The government should push forward with the Swansea tidal lagoon scheme in order to save steel industry jobs

Support for Swansea Tidal Lagoon could save steel jobs

The government should urgently decide on support for the Tidal Lagoon Swansea Bay project in order to save steel industry jobs in Wales, a Labour MP has suggested.

Speaking in the wake of the announcement by Tata Steel that it will cut a further 1,050 jobs, Stephen Kinnock, an MP for Aberavon, suggested that pushing the green energy project forward would boost the struggling British steel sector.

"In the Swansea Bay Tidal Lagoon project there is an opportunity for both job creation and support to the steel industry because of the steel turbines that would be at the heart of the lagoon project,” Kinnock said during the second reading of the Energy Bill.

"But the Government has dodged and delayed the decision. Every missed deadline sets the project back.

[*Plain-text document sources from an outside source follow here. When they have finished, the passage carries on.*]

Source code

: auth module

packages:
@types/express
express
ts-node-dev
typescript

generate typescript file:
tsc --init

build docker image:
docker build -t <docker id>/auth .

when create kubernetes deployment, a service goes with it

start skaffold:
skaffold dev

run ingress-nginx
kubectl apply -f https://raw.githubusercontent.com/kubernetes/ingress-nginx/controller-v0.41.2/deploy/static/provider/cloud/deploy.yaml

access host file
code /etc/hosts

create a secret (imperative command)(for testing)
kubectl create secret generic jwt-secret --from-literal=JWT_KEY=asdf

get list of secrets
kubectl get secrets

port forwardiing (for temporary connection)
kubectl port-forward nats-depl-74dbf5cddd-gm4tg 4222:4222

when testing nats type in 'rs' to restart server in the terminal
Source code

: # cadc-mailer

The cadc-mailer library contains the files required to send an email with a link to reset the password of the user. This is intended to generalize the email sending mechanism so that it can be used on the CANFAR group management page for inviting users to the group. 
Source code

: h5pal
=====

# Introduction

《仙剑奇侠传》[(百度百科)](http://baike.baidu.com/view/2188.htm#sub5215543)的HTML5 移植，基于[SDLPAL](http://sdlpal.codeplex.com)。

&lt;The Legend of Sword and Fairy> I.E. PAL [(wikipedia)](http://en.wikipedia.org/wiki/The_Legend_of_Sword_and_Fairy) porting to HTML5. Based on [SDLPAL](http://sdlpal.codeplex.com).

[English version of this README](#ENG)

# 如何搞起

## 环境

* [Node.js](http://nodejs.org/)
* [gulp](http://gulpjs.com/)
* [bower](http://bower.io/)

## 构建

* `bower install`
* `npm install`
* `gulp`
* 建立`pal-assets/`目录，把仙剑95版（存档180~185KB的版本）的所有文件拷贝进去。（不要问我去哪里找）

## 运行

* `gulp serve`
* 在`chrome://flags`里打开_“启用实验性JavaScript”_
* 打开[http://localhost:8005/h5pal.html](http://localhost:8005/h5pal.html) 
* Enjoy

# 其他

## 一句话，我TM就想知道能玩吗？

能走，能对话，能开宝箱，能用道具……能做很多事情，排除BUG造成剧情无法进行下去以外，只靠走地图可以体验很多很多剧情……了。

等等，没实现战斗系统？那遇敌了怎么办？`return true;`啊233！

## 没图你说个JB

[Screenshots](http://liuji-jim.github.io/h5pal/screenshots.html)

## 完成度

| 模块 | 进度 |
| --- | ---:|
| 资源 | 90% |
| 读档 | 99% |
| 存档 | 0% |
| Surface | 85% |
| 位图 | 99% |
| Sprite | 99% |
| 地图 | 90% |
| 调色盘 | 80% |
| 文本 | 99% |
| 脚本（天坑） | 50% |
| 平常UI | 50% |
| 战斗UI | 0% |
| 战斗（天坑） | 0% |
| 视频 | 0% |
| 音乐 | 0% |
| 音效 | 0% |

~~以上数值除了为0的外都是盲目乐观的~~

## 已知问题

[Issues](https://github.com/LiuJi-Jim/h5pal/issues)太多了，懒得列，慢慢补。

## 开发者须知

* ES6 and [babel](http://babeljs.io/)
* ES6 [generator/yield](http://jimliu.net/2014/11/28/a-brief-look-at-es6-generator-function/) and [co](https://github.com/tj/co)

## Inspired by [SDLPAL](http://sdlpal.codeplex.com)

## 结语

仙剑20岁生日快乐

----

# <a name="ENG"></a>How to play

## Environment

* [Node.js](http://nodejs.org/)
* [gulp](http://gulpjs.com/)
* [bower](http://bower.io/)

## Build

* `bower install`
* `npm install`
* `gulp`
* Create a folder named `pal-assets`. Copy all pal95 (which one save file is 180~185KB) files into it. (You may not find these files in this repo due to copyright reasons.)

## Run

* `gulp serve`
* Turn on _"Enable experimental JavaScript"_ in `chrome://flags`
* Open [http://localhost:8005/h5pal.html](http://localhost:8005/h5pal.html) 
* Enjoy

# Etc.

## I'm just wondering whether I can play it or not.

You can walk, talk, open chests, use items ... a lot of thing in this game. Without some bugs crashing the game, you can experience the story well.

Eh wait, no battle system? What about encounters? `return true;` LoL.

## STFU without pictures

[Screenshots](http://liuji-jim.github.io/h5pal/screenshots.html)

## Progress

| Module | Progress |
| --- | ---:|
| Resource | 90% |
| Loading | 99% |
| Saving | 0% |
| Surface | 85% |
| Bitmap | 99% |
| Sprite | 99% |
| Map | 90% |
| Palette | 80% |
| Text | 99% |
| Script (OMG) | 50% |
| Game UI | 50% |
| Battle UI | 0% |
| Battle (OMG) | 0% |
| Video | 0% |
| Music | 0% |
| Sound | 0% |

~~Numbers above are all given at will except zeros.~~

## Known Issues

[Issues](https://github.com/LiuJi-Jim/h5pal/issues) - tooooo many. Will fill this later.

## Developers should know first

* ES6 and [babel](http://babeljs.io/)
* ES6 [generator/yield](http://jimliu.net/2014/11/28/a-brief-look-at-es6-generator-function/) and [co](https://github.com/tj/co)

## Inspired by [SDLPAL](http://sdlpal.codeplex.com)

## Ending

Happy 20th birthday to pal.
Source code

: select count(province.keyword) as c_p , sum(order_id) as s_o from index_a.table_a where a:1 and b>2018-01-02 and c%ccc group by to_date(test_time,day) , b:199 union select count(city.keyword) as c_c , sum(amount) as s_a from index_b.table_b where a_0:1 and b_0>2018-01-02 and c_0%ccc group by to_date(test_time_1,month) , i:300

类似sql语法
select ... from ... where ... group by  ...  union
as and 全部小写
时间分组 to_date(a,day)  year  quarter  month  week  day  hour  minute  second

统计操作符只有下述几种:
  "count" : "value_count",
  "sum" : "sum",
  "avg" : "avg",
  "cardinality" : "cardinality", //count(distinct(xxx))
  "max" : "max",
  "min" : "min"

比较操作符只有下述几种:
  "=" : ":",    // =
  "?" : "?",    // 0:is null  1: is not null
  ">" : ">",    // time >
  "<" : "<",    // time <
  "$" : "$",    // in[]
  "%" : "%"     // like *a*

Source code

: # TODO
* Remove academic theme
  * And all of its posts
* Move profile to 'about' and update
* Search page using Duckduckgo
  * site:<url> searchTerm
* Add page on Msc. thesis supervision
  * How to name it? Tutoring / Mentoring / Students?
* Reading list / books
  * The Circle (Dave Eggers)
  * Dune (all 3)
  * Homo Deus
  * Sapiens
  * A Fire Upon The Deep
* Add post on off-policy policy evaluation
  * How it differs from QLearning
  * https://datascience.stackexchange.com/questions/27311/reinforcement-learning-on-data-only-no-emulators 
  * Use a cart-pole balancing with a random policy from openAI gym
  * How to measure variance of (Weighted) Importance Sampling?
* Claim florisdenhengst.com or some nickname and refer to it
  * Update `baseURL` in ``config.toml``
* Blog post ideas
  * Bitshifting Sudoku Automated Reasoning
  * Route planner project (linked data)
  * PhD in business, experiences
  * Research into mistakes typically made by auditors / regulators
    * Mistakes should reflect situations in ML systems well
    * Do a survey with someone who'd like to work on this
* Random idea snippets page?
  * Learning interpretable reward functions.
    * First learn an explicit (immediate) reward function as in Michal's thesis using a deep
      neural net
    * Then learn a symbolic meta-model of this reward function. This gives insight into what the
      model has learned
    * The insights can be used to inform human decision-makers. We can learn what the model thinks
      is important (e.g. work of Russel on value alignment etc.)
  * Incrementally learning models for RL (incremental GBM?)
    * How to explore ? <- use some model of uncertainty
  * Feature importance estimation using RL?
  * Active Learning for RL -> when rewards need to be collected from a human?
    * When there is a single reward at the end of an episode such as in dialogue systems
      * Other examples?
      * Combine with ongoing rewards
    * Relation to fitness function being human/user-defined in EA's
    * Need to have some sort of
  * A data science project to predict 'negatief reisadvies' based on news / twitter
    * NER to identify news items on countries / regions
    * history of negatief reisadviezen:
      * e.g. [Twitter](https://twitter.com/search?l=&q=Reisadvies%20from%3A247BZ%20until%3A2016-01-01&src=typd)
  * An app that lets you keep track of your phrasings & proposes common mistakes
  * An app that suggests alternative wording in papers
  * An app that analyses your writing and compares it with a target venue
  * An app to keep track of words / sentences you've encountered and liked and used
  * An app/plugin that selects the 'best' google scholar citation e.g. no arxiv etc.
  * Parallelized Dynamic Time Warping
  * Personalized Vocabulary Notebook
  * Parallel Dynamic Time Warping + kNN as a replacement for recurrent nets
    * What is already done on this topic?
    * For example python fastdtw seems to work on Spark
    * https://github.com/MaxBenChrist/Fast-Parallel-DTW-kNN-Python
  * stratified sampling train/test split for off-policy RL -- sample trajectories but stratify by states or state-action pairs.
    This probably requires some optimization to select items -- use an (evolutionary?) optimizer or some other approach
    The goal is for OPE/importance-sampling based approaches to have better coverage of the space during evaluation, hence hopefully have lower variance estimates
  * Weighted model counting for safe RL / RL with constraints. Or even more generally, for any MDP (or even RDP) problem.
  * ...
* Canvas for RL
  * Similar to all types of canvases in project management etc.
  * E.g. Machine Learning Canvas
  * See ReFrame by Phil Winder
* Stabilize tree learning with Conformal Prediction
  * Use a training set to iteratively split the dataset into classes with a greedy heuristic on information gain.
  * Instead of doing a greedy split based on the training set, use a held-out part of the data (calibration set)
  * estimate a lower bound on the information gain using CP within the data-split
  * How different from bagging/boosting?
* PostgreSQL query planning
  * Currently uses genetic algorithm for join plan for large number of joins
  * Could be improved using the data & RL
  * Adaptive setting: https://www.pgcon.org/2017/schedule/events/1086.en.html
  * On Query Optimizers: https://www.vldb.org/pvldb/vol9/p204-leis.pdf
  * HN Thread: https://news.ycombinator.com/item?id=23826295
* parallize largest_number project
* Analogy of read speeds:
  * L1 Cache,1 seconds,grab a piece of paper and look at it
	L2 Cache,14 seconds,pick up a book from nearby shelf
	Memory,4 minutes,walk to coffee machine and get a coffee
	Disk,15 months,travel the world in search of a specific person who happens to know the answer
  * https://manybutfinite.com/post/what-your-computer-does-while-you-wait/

Every day or week of delay costs months or years and it costs jobs.”

The government has previously granted planning permission for the innovative £1bn power plant, but has not elaborated yet on how much public support the scheme could expect to receive.

"The Swansea Bay Tidal Lagoon would be the first of its kind in the world and shows how important it is for this Government to act decisively and create certainty," Kinnock added.

The proposed six-mile long seawall would feature 16 underwater turbines capable of generating 500 gigawatt hours of electricity per year - enough to power 155,000 homes for 120 years.

The latest round of Tata Steel redundancies will affect workers at the firm’s plants in Port Talbot and Llanwern in South Wales.